____ GIVEN INFORMATION

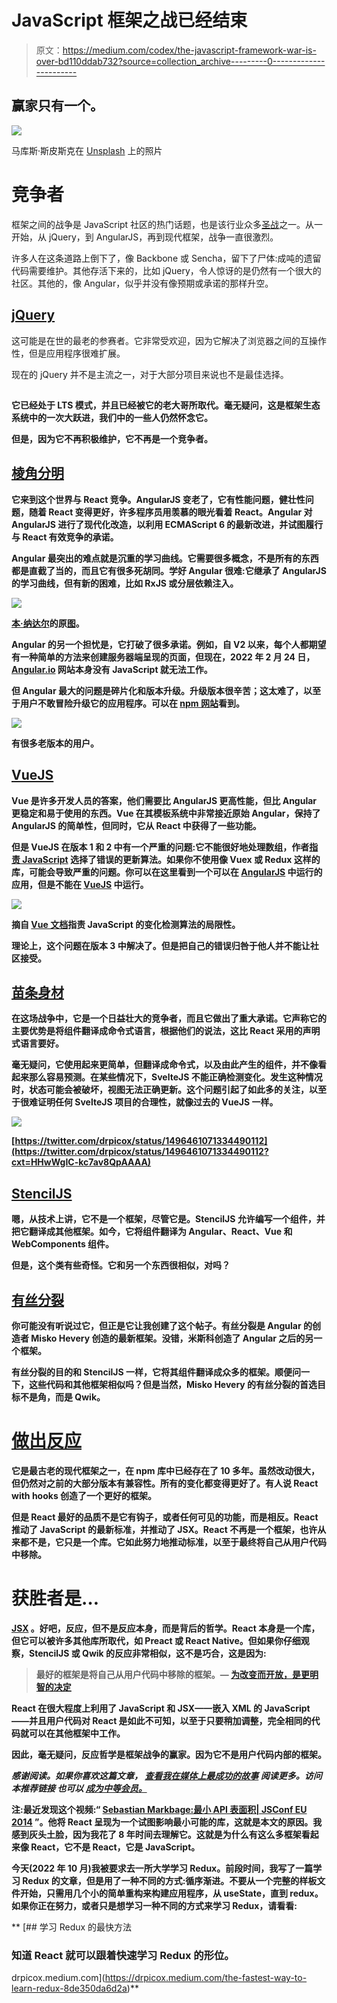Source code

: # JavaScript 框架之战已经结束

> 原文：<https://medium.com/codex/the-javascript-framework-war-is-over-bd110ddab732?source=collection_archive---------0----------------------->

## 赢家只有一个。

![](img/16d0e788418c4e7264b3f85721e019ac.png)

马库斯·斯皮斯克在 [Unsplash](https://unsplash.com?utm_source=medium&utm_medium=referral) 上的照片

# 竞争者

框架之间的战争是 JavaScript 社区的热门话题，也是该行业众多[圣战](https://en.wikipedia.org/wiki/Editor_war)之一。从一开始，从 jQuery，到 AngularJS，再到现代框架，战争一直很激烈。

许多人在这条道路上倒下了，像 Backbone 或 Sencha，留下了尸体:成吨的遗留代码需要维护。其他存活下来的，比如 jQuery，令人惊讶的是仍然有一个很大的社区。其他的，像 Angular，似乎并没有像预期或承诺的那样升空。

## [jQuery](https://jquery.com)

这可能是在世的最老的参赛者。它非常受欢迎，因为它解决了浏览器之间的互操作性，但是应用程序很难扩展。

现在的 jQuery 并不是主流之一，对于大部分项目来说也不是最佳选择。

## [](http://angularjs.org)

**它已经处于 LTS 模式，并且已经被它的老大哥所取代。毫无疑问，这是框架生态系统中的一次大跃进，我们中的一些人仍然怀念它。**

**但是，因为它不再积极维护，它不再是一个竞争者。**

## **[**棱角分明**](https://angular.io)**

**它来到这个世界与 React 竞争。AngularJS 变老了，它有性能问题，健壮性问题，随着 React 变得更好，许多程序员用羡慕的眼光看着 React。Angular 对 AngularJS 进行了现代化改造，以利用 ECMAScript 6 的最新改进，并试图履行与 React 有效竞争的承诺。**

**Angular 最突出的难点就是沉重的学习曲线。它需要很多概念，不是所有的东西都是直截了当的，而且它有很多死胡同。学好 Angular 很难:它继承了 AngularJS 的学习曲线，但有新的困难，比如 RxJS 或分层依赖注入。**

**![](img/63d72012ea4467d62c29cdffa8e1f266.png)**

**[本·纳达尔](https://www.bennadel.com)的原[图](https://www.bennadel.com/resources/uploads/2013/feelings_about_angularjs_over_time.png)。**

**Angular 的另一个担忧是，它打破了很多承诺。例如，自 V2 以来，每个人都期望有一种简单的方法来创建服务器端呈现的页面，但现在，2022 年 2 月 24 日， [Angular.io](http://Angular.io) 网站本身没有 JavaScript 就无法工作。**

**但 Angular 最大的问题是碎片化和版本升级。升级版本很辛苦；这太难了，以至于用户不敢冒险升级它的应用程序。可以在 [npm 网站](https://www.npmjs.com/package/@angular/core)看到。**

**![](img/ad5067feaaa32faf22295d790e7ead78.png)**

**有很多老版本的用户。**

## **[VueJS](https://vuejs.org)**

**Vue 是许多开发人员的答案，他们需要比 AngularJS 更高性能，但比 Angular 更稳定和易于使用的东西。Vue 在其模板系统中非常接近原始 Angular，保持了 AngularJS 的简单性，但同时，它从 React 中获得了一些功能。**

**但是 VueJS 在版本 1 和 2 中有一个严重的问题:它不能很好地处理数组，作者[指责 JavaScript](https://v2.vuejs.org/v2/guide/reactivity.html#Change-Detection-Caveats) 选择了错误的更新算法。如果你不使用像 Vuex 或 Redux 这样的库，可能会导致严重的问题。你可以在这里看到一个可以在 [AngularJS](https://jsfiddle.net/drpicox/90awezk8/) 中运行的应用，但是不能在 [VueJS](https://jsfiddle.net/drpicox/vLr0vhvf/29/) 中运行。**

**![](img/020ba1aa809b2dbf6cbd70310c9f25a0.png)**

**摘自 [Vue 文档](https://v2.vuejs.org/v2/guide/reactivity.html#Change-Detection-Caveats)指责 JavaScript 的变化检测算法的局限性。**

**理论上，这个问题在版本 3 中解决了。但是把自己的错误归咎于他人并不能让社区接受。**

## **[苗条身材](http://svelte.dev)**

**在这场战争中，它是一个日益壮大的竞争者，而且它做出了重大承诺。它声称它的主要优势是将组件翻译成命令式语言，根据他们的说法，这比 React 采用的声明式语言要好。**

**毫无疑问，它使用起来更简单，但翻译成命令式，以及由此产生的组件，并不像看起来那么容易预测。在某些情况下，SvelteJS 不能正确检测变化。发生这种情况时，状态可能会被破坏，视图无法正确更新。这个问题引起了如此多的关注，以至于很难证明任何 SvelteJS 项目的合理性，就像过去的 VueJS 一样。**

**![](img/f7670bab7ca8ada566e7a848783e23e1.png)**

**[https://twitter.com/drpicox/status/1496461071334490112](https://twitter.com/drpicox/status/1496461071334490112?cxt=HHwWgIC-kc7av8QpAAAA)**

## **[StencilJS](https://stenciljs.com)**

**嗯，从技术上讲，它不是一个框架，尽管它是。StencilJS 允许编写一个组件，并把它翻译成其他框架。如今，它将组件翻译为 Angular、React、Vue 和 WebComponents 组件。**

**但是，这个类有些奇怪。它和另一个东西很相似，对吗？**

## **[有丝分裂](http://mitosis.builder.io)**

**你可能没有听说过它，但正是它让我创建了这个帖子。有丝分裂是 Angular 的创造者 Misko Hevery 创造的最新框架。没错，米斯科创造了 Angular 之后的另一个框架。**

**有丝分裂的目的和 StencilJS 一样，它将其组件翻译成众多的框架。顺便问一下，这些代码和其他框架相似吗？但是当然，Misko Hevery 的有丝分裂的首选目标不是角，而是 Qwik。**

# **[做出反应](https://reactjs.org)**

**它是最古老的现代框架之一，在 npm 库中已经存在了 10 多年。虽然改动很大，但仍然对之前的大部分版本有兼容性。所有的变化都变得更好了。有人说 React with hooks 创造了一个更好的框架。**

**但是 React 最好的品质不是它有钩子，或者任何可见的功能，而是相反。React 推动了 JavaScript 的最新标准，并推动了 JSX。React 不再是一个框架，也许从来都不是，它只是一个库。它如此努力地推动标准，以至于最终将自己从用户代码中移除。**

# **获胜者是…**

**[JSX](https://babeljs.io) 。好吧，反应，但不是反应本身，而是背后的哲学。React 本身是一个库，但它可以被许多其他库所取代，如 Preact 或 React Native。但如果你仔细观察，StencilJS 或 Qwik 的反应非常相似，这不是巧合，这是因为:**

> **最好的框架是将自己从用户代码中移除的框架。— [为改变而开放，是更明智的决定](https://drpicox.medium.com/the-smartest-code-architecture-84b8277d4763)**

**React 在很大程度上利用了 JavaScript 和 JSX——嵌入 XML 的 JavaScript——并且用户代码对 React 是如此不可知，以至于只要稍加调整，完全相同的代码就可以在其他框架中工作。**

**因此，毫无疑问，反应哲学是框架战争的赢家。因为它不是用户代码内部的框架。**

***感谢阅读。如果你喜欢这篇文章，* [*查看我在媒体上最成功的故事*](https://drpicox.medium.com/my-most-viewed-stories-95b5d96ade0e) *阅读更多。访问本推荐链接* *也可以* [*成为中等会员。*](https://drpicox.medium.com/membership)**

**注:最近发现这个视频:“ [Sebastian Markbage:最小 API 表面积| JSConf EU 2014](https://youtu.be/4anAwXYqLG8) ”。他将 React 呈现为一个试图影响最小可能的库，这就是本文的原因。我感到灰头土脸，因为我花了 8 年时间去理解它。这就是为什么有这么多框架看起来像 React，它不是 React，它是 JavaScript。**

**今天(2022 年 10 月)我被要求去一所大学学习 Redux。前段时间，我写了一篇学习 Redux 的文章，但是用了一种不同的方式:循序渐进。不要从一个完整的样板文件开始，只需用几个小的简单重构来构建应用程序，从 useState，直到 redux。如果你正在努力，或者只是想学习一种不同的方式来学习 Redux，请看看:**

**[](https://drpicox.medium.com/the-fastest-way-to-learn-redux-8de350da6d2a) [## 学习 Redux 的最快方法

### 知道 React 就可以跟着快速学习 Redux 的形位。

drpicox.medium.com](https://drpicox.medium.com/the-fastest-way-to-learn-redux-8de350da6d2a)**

________

_WHAT TO WORK ON_:
Each line above that carries the string "Change" has to be returned.

_RESULT_:
**但是 VueJS 在版本 1 和 2 中有一个严重的问题:它不能很好地处理数组，作者[指责 JavaScript](https://v2.vuejs.org/v2/guide/reactivity.html#Change-Detection-Caveats) 选择了错误的更新算法。如果你不使用像 Vuex 或 Redux 这样的库，可能会导致严重的问题。你可以在这里看到一个可以在 [AngularJS](https://jsfiddle.net/drpicox/90awezk8/) 中运行的应用，但是不能在 [VueJS](https://jsfiddle.net/drpicox/vLr0vhvf/29/) 中运行。**
**摘自 [Vue 文档](https://v2.vuejs.org/v2/guide/reactivity.html#Change-Detection-Caveats)指责 JavaScript 的变化检测算法的局限性。**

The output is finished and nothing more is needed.